I recently attended a talk by Andrew McAfee (Harvard Business School) at the famed Palo Alto Research Center (PARC). Andrew is one of the more eloquent speakers from business schools on matters of technologies. His talk at PARC was on Enterprise 2.0 or how the recent evolution of the Web is infiltrating inside enterprises and what enterprises can do to take advantages of new Web innovations.
While Andrew's talk was delivered passionately, most of what he discussed was not new to me, and I imagine not new to anyone monitoring the valley or Web 2.0. However, Andrew mentioned one thing that caught my attention and made me decide to post this entry...
Prospect Theory and TiVo
After discussing the various ways in which Web 2.0 is impacting enterprises, e.g., blogs, wikis, social networking, and virtual markets, Andrew highlighted some challenges that still remain. In particular, he explained that Web 2.0 technologies will only slowly become mainstream in enterprises. This is because, in most decision makers' minds, Web 2.0 innovations are not 10x (or more) better than current alternatives. The 10x figure is not magic, it comes from Prospect Theory.
Developed by Daniel Kahneman (Princeton University and Hebrew University) and Amos Tversky (1937 - 1996), Prospect Theory (PT), for which Kahneman would win the Nobel prize in economics in 2002, tries to explain the psychology of decision-making of agents that are faced with deciding between alternatives in the presence of risks. In particular the theory tries to explain an agent's decision-making in the face of the prospect of "better" alternatives (B).

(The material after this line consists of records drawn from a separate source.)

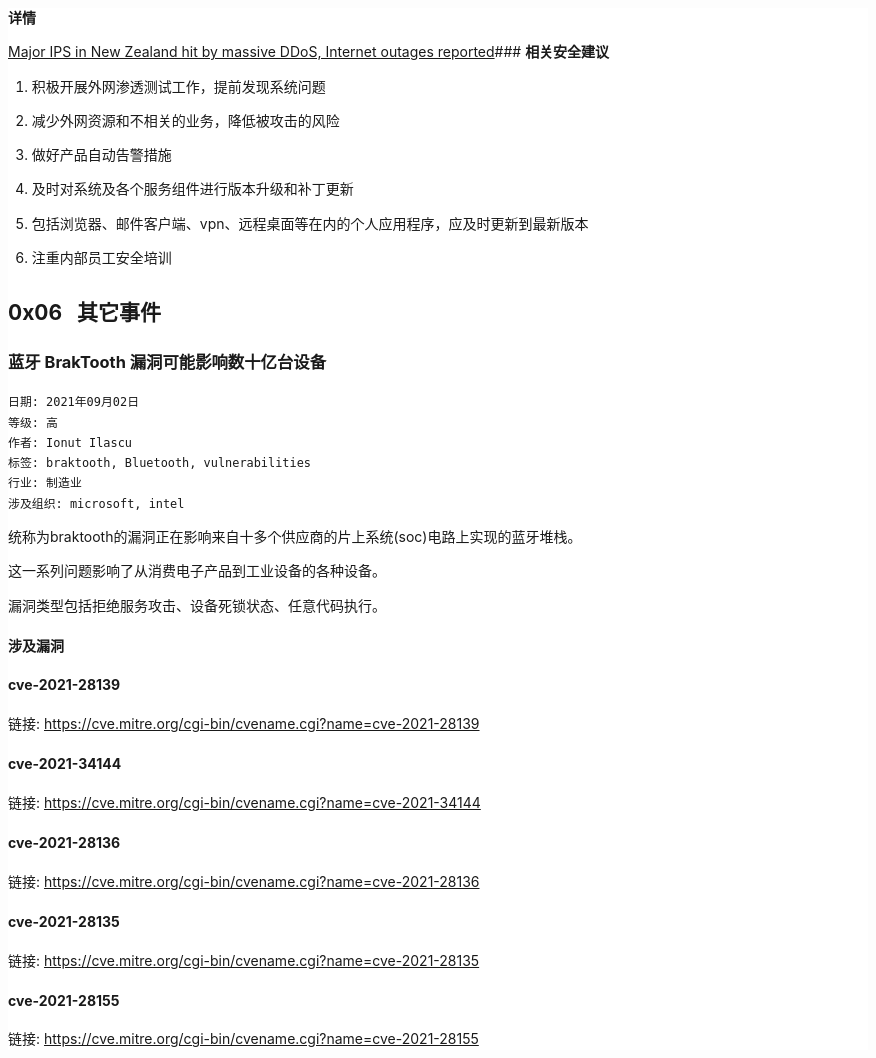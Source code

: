 **详情**

[Major IPS in New Zealand hit by massive DDoS, Internet outages reported](https://securityaffairs.co/wordpress/121856/hacking/new-zealand-ddos.html)### **相关安全建议**

1. 积极开展外网渗透测试工作，提前发现系统问题

2. 减少外网资源和不相关的业务，降低被攻击的风险

3. 做好产品自动告警措施

4. 及时对系统及各个服务组件进行版本升级和补丁更新

5. 包括浏览器、邮件客户端、vpn、远程桌面等在内的个人应用程序，应及时更新到最新版本

6. 注重内部员工安全培训

 0x06   其它事件
------------

### 蓝牙 BrakTooth 漏洞可能影响数十亿台设备


```
日期: 2021年09月02日
等级: 高
作者: Ionut Ilascu
标签: braktooth, Bluetooth, vulnerabilities
行业: 制造业
涉及组织: microsoft, intel

```
统称为braktooth的漏洞正在影响来自十多个供应商的片上系统(soc)电路上实现的蓝牙堆栈。

这一系列问题影响了从消费电子产品到工业设备的各种设备。

漏洞类型包括拒绝服务攻击、设备死锁状态、任意代码执行。

#### 涉及漏洞

#### cve-2021-28139

链接: https://cve.mitre.org/cgi-bin/cvename.cgi?name=cve-2021-28139

#### cve-2021-34144

链接: https://cve.mitre.org/cgi-bin/cvename.cgi?name=cve-2021-34144

#### cve-2021-28136

链接: https://cve.mitre.org/cgi-bin/cvename.cgi?name=cve-2021-28136

#### cve-2021-28135

链接: https://cve.mitre.org/cgi-bin/cvename.cgi?name=cve-2021-28135

#### cve-2021-28155

链接: https://cve.mitre.org/cgi-bin/cvename.cgi?name=cve-2021-28155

One interesting result of the theory, confirmed many times empirically, is that when agents are faced with the decision to move (or change) to alternative B from a known, workable alternative (A), they tend to overestimate alternative A as being three times better than what it is and at the same time underestimate the prospective B as being three times less valuable than what it is... This implies that in order for alternative B to become mainstream (thereby displacing A), assuming no additional changes to the market and rounding the numbers, the new prospect B should be at least 10x more "valuable" than the alternative it is displacing, i.e., A.
Andrew explained that the 3x figures are supported by various empirical data drawn from many experiments. He illustrated his point by making a quick (unscientific) poll with the audience. He asked who had, loved, and evangelized TiVo. Interestingly, about 10 to 15 percent of the audience raised their hands and never let it down... The point is that while TiVo has a good, passionate, following, however, it is not generally seen as being 10x better than current TV experience, and thus is not causing a mainstream change in current TV viewers.
I am not an economist, but I immediately saw the importance of Andrew's point and how he may be right applying PT's results to the infiltration of Web 2.0 tools into the enterprise. I also quickly thought of applying the same to one of my research area: Web computing.
The future of Web programming
It is well documented that individual and teams of programmers can quickly build Web 2.0 Web sites in Ruby on Rails much faster than they can with Java EE or .NET or Perl. Naturally, there will be cases where this productivity is not applicable, say areas where lots of legacy code is to be reused, or where skilled programmers cannot be found, or where scalability (to many millions of concurrent connections) is required. However, on average, it is fair to assume that building Web applications using modern scripting frameworks, such as Rails, allows a huge advantage to programmers.
The DSL hypothesis and the prospect of Ruby and Rails
The way to understand this increase in productivity, I believe, is in what I call "the domain-specific language (DSL) hypothesis." Dynamic languages, especially Ruby, allows the creation of libraries and mini-languages (DSLs) that allows one to represent domain-level concepts in a way that they can be programmed directly. For instance, in Rails programmers can represent the data model of their application using the ActiveRecord DSL. Using ActiveRecord constructs, programmers directly represent the relationships amongst the models and their "shape". Using metaprogramming the constructs are translated into code that is executed by the framework and the underlying database. This meta-level expression capability saves the programmers a huge burden and increases her productivity.
However, while these dynamic languages and DSL are increasing productivity of programmers everywhere, they are not making as much inroads into enterprises... Why is that? Maybe Prospect Theory is the answer; or maybe, we are just too early in this wave change and we need to give enterprises and enterprise programmers more time to catch up with the rest of the community. I don't have enough evidence to suggest that languages and frameworks like Ruby and Rails provide 10x increase in productivity over Java EE or .NET, but from my own experience I believe the figure is close...
To help make my point and to encourage naysayers to look seriously into these alternative Web computing paradigms, I have created a list of 10 reasons Why I love Ruby. I posted reason #1 last year and promised to continue posting the subsequent ones over the next few months. I am not claiming that together these reasons will prove that Ruby and Rails will become mainstream, however, I hope they will encourage enterprise programmers to give strong considerations to trying these alternative paradigms, as I believe once they get a taste of the productivity boost, they will raise their hands like these TiVo passionate in Andrew's lecture.